Working through the lines below, return each one that holds "tecnológica".

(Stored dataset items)
▬▬▬
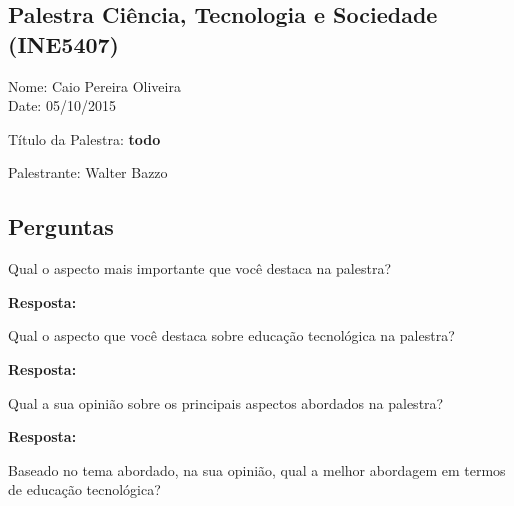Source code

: \documentclass{article}
\begin{document}
\begin{center}
\section*{Palestra Ciência, Tecnologia e Sociedade (INE5407)}
\begin{center}
Nome: Caio Pereira Oliveira
\\Date: 05/10/2015
\end{center}
Título da Palestra: {\bf todo}

Palestrante: Walter Bazzo

\subsection*{Perguntas}

\end{center}

\begin{enumerate} %

{\bf \item Qual o aspecto mais importante que você destaca na palestra?}

{\bf Resposta:} 

{\bf \item Qual o aspecto que você destaca sobre educação tecnológica na palestra?}

{\bf Resposta:} 

{\bf \item Qual a sua opinião sobre os principais aspectos abordados na palestra?}

{\bf Resposta:} 

{\bf \item Baseado no tema abordado, na sua opinião, qual a melhor abordagem em termos de educação tecnológica? }


\end{enumerate}
\end{document}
▬▬▬
> Answer section:
{\bf \item Qual o aspecto que você destaca sobre educação tecnológica na palestra?}
{\bf \item Baseado no tema abordado, na sua opinião, qual a melhor abordagem em termos de educação tecnológica? }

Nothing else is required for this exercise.